Manque de vision et de démarche pluriannuelle

Il s’agit en fait d’une nouvelle coupe budgétaire de l’ordre de 10 milliards de dirhams qui s’ajoute à celle opérée il y a quelques mois d’un montant de 15 milliards de dirhams.    
C’est une décision brutale qui pose de nombreuses questions, estime Abdelahad El Fassi, universitaire et membre du BP du PPS. Il rappelle dans ce sens que les ordonnateurs ne disposeront de crédits, dans le meilleur des cas, qu’en avril (faute de solutions techniques très faciles) et que dans nos ministères  l’essentiel des dépenses ne se fait généralement que vers la fin de l’année à l’approche de la fin de l’exercice budgétaire. Le fait d’annuler la totalité des crédits d’investissement non engagés à fin octobre dernier,  rétorque  Abdelahad El Fassi,  va avoir des incidences directes sur le taux de réalisation des grands projets et sur le taux d’exécution de la loi de finances 2013. La situation est inquiétante et  traduit, dit-il, le manque de vision et de démarche pluriannuelle chez le gouvernement et évoque la  nécessité d’accélérer la réforme de la loi organique de la loi de finances en général.

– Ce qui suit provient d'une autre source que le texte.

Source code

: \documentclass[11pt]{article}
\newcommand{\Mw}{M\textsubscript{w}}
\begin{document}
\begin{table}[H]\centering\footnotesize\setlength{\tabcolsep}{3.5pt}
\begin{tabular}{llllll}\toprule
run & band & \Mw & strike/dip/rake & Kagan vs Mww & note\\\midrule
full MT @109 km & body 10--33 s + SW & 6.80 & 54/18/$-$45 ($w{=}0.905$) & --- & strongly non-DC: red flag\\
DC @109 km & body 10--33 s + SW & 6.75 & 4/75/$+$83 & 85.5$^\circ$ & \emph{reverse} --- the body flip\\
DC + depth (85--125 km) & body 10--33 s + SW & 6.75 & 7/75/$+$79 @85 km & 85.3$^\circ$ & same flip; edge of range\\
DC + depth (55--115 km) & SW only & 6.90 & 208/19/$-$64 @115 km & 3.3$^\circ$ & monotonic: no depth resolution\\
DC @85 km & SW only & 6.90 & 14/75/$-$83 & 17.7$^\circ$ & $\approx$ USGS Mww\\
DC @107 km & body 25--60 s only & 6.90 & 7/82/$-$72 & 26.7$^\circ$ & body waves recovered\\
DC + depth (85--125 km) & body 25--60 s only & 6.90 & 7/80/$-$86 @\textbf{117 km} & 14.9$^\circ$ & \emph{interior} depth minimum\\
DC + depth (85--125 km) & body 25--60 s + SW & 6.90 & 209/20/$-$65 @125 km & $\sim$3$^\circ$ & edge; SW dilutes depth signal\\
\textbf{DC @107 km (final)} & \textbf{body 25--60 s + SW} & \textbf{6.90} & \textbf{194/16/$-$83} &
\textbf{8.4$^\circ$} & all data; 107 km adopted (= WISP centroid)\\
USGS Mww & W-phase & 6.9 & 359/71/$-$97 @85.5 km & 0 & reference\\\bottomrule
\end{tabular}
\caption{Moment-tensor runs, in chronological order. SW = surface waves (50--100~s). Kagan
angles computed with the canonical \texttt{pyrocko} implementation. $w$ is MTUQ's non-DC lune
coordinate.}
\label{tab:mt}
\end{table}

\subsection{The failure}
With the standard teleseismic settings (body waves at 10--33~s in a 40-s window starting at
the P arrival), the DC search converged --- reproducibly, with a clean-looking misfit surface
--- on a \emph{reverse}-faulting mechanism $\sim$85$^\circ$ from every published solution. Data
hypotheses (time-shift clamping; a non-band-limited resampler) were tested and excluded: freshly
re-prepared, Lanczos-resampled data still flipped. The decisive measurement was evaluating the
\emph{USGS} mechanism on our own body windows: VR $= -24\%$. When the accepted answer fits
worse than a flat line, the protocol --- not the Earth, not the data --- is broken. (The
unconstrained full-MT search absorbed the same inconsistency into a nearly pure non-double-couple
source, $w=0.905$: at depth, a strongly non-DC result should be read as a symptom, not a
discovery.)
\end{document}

Pour lui, le gouvernement se doit de prendre les mesures nécessaires pour traiter sérieusement la récession et éviter le ralentissement économique.   La décision, regrette El Fassi, doit se préparer en amont dans la concertation et la priorisation et non dans la précipitation… pour éviter les effets inverses.
Pour M’hamed Grine, membre du Conseil de la présidence et du BP du PPS,  la mesure prise par le chef du gouvernement relève d’une vision purement comptable. Le plus important, indique notre interlocuteur, c’est la maîtrise du déficit structurel. La nouvelle directive de l’Union européenne stipule que l’Etat doit respecter la nouvelle règle d’or qui dit que les ressources ordinaires et normales doivent être égales aux dépenses ordinaires et de fonctionnement en plus du déficit social de l’Etat. C’est-à-dire que dans l’ensemble, l’Etat ne doit pas vivre au-dessus de ses moyens. Pour Grine, engager des mesures comme celle-ci  obéit tout simplement  à cette logique qui vise à être en conformités avec les directives de la Banque mondiale et du FMI. Or, recommande-t-il, le Maroc se doit d’innover et de chercher de nouvelles pistes pour sortir du cercle vicieux de la pauvreté. Il faut, poursuit-il, faire preuve de volontarisme afin de relancer l’économie en général et l’activité industrielle et de service en particulier.  Certes, conclut Grine, la rigueur est nécessaire, mais il vaut mieux prendre le risque  du déficit budgétaire que de prendre celui du déséquilibre social et politique.  C’est une décision de mauvais augure qui aura certainement un impact négatif sur la dynamique économique. Annuler la totalité des crédits d’investissement non engagés à fin octobre 2013 fait partie de la politique d’austérité engagée par le gouvernement  pour préserver l’équilibre budgétaire et se conformer aux directives du FMI.
Mohamed Chiguer, économiste, ne mâche pas ses mots. Selon lui, la décision qui vient d’être prise par le chef du gouvernement est une erreur monumentale qui nous fait revenir de manière progressive aux années 80. Autrement dit, le fait de réduire l’investissement une seconde fois en une seule année sous-entend que l’on se dirige vers un nouveau PAS (Plan d’ajustement structurel) qui ne dit pas son nom.  Benkirane  soutient l’équilibre comptable par excellence au détriment  de toute logique sociale ou économique, regrette notre interlocuteur. Et d’expliquer que cette mesure d’austérité aura un impact psychologique certain sur le citoyen (car elle annonce l’amorce d’une situation difficile, voire insoutenable). Le deuxième effet non moins important c’est celui des entreprises qui travaillent avec l’Etat.  Là le désarroi est total.
En attendant le débat au parlement (il doit y avoir un débat), Chiguer estime que le gouvernement peut limiter le déficit budgétaire autrement. Augmenter le PIB permettrait, selon lui, la  maîtrise, voire la baisse, du déficit à moins de 5%, tout comme l’intégration du secteur informel dans les circuits économiques organisés.  Annuler les crédits d’investissement non encore engagés à fin octobre, c’est tout simplement  lier les mains de l’Etat et réduire son intervention, comme cela est voulu et dicté par le FMI.  
Autant dire que la conjoncture difficile et de crise se précise et s’aggrave davantage. D’aucuns s’interrogent aujourd’hui sur la nécessité, voire même l’utilité, de recourir à la ligne de précaution accordée par le FMI récemment (quelque 6,2 milliards de dollars) et sur son coût réel pour le Maroc et les Marocains.